Dungeons & Desktops did suggest to me a variety of useful topics. I hadn't know, for example, that Paragon Software was pretty deep in bed with GDW, publishing games for Space: 1889 and Twilight: 2000, not just Traveller. I also now have a really nice and extensive list of D&D games and some of their stories dovetail nicely into the story of TSR's own fall.

So I've got about a week until the book is due back to the library to write about computer topics while I have a good reference on hand. I plan to get started with a revision and update of TSR tonight (or rather a start of that, as the TSR article is novella sized as I recall). It'll be the first active writing I've done on the book in years (minus a revision I did to two of the articles when I pitched it to the new publisher).
shannon_a: (rpg glorantha)
One of the first rules for writing is to get your butt in the chair, and that's what I started doing tonight. My current goal is to put a solid hour of writing and revision into the RPG History book at the least every Monday, Tuesday, Saturday, and Sunday. Maybe on Friday too, game prep allowing, and Saturday, energy level allowing, but those are less set. At least for the weekdays, that hour will be 10pm-11pm, which is after K. and I usually go our separate ways for the evening.

So today I started off with work on the TSR article. The previous draft turned out to be somewhere in the neighborhood of 16,500 words. I edited through the first seven pages of thirty-six today.

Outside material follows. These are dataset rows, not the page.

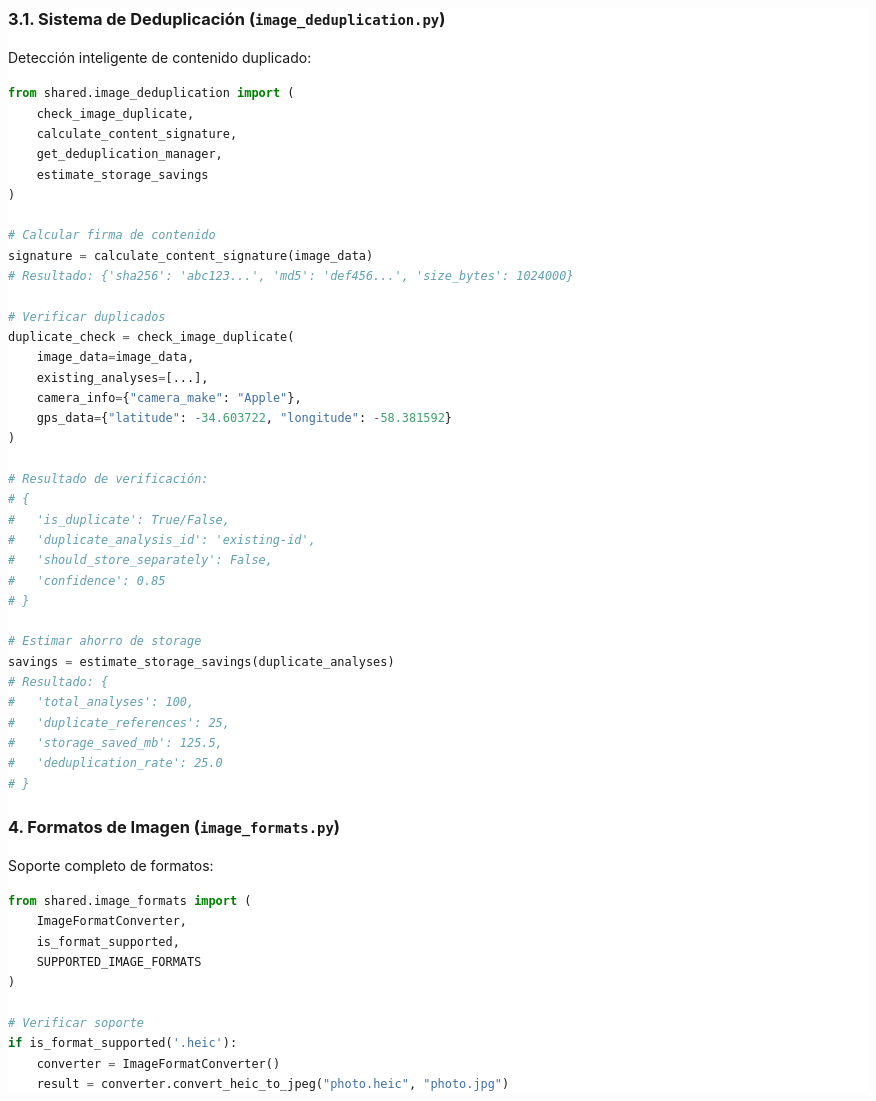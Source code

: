 ### 3.1. Sistema de Deduplicación (`image_deduplication.py`)

Detección inteligente de contenido duplicado:

```python
from shared.image_deduplication import (
    check_image_duplicate,
    calculate_content_signature,
    get_deduplication_manager,
    estimate_storage_savings
)

# Calcular firma de contenido
signature = calculate_content_signature(image_data)
# Resultado: {'sha256': 'abc123...', 'md5': 'def456...', 'size_bytes': 1024000}

# Verificar duplicados
duplicate_check = check_image_duplicate(
    image_data=image_data,
    existing_analyses=[...],
    camera_info={"camera_make": "Apple"},
    gps_data={"latitude": -34.603722, "longitude": -58.381592}
)

# Resultado de verificación:
# {
#   'is_duplicate': True/False,
#   'duplicate_analysis_id': 'existing-id',
#   'should_store_separately': False,
#   'confidence': 0.85
# }

# Estimar ahorro de storage
savings = estimate_storage_savings(duplicate_analyses)
# Resultado: {
#   'total_analyses': 100,
#   'duplicate_references': 25,
#   'storage_saved_mb': 125.5,
#   'deduplication_rate': 25.0
# }
```

### 4. Formatos de Imagen (`image_formats.py`)

Soporte completo de formatos:

```python
from shared.image_formats import (
    ImageFormatConverter,
    is_format_supported,
    SUPPORTED_IMAGE_FORMATS
)

# Verificar soporte
if is_format_supported('.heic'):
    converter = ImageFormatConverter()
    result = converter.convert_heic_to_jpeg("photo.heic", "photo.jpg")
```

My main goal is polishing text and making it sound better. I'm also trying to be aware of where pull quotes can go, since one of my goals for the new draft is to have a pull-quote every thousand words. As luck would have it, I inserted three pull quotes for the first three thousand words, which is right on schedule.

I started off with TSR not because it's first chapter (though it is), but because I have more TSR material to add than anything else, based on the computer book I recently read. I'm hoping to get through the whole draft before I add new computer material, but we'll see how far I can get. Sunday is probably the day when I need to sit down and make sure all my notes make sense while I still have Dungeons & Desktops on hand.

So there's a first butt-in-chair day. Four hours a week won't cut it to finish the book, not even with almost a year to go, but it's a good start to get me back into the habit of writing (and revising) in the evenings.